FIG. 5.

NOD1 controls the growth of L. monocytogenes in BMM. (A and B) NOD1^−/− and WT BMM in triplicate wells were incubated with L. monocytogenes at a multiplicity of infection (MOI) of 0.2 (A) or 2 (B) and lysed at the indicated time points after infection, and the numbers of L. monocytogenes CFU in the BMM lysates were determined. Two independent experiments were performed, and the results of one of them are shown. (C) NOD1^−/− and WT BMM were infected with L. monocytogenes at the indicated multiplicities of infection. After 1 h, cells were extensively washed and lysed, and the numbers of CFU were determined. (D) NOD1^−/− and WT BMM were incubated with 100 U recombinant IFN-γ (BD, Pharmingen) 18 h before infection with L. monocytogenes at a multiplicity of infection of 0.2. One hour after infection cells were extensively washed, and IFN-γ was replenished.
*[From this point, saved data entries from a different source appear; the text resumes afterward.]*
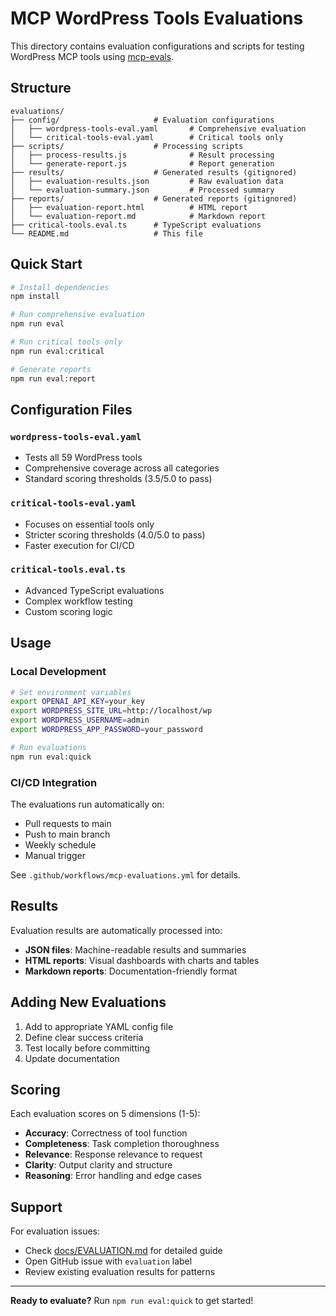 # MCP WordPress Tools Evaluations

This directory contains evaluation configurations and scripts for testing WordPress MCP tools using [mcp-evals](https://github.com/mclenhard/mcp-evals).

## Structure

```
evaluations/
├── config/                     # Evaluation configurations
│   ├── wordpress-tools-eval.yaml       # Comprehensive evaluation
│   └── critical-tools-eval.yaml        # Critical tools only
├── scripts/                    # Processing scripts
│   ├── process-results.js              # Result processing
│   └── generate-report.js              # Report generation
├── results/                    # Generated results (gitignored)
│   ├── evaluation-results.json         # Raw evaluation data
│   └── evaluation-summary.json         # Processed summary
├── reports/                    # Generated reports (gitignored)
│   ├── evaluation-report.html          # HTML report
│   └── evaluation-report.md            # Markdown report
├── critical-tools.eval.ts      # TypeScript evaluations
└── README.md                   # This file
```

## Quick Start

```bash
# Install dependencies
npm install

# Run comprehensive evaluation
npm run eval

# Run critical tools only
npm run eval:critical

# Generate reports
npm run eval:report
```

## Configuration Files

### `wordpress-tools-eval.yaml`
- Tests all 59 WordPress tools
- Comprehensive coverage across all categories
- Standard scoring thresholds (3.5/5.0 to pass)

### `critical-tools-eval.yaml`
- Focuses on essential tools only
- Stricter scoring thresholds (4.0/5.0 to pass)
- Faster execution for CI/CD

### `critical-tools.eval.ts`
- Advanced TypeScript evaluations
- Complex workflow testing
- Custom scoring logic

## Usage

### Local Development

```bash
# Set environment variables
export OPENAI_API_KEY=your_key
export WORDPRESS_SITE_URL=http://localhost/wp
export WORDPRESS_USERNAME=admin
export WORDPRESS_APP_PASSWORD=your_password

# Run evaluations
npm run eval:quick
```

### CI/CD Integration

The evaluations run automatically on:
- Pull requests to main
- Push to main branch
- Weekly schedule
- Manual trigger

See `.github/workflows/mcp-evaluations.yml` for details.

## Results

Evaluation results are automatically processed into:

- **JSON files**: Machine-readable results and summaries
- **HTML reports**: Visual dashboards with charts and tables
- **Markdown reports**: Documentation-friendly format

## Adding New Evaluations

1. Add to appropriate YAML config file
2. Define clear success criteria
3. Test locally before committing
4. Update documentation

## Scoring

Each evaluation scores on 5 dimensions (1-5):
- **Accuracy**: Correctness of tool function
- **Completeness**: Task completion thoroughness
- **Relevance**: Response relevance to request
- **Clarity**: Output clarity and structure
- **Reasoning**: Error handling and edge cases

## Support

For evaluation issues:
- Check [docs/EVALUATION.md](../docs/EVALUATION.md) for detailed guide
- Open GitHub issue with `evaluation` label
- Review existing evaluation results for patterns

---

**Ready to evaluate?** Run `npm run eval:quick` to get started!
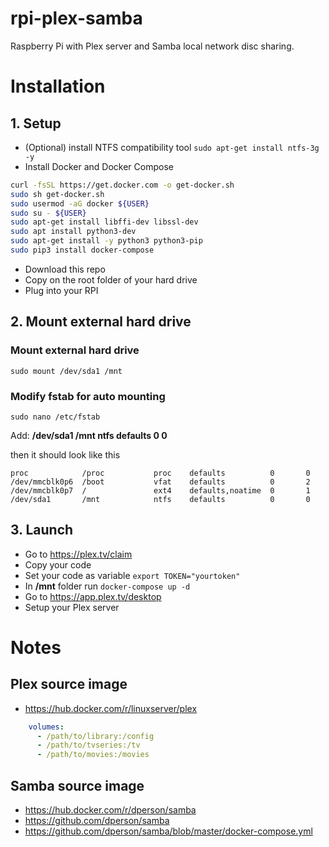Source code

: # rpi-plex-samba
Raspberry Pi with Plex server and Samba local network disc sharing.

# Installation
## 1. Setup
* (Optional) install NTFS compatibility tool `sudo apt-get install ntfs-3g -y`
* Install Docker and Docker Compose
```bash
curl -fsSL https://get.docker.com -o get-docker.sh
sudo sh get-docker.sh
sudo usermod -aG docker ${USER}
sudo su - ${USER}
sudo apt-get install libffi-dev libssl-dev
sudo apt install python3-dev
sudo apt-get install -y python3 python3-pip
sudo pip3 install docker-compose
```
* Download this repo
* Copy on the root folder of your hard drive
* Plug into your RPI

## 2. Mount external hard drive
### Mount external hard drive
`sudo mount /dev/sda1 /mnt`

### Modify fstab for auto mounting
`sudo nano /etc/fstab`

Add:
**/dev/sda1       /mnt            ntfs    defaults          0       0**

then it should look like this

```
proc            /proc           proc    defaults          0       0
/dev/mmcblk0p6  /boot           vfat    defaults          0       2
/dev/mmcblk0p7  /               ext4    defaults,noatime  0       1
/dev/sda1       /mnt            ntfs    defaults          0       0
```

## 3. Launch
* Go to https://plex.tv/claim
* Copy your code
* Set your code as variable `export TOKEN="yourtoken"`
* In **/mnt** folder run `docker-compose up -d`
* Go to https://app.plex.tv/desktop
* Setup your Plex server

# Notes
## Plex source image
* https://hub.docker.com/r/linuxserver/plex
```yml
    volumes:
      - /path/to/library:/config
      - /path/to/tvseries:/tv
      - /path/to/movies:/movies
```
## Samba source image
* https://hub.docker.com/r/dperson/samba
* https://github.com/dperson/samba
* https://github.com/dperson/samba/blob/master/docker-compose.yml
Cells were lysed at the indicated time points after infection, and the numbers of L. monocytogenes CFU in the BMM lysates were determined. *, P < 0.05 for a comparison with WT mice (Student's t test), indicating a significant difference. (E and F) NO₂⁻ levels in culture supernatants of BMM incubated with 100 U IFN-γ 18 h before incubation with HKL (multiplicity of infection, 10:1), of BMM incubated with IFN-γ, or of BMM incubated with HKL alone 24 h (E) and 48 h (F) after addition of the bacterial lysate.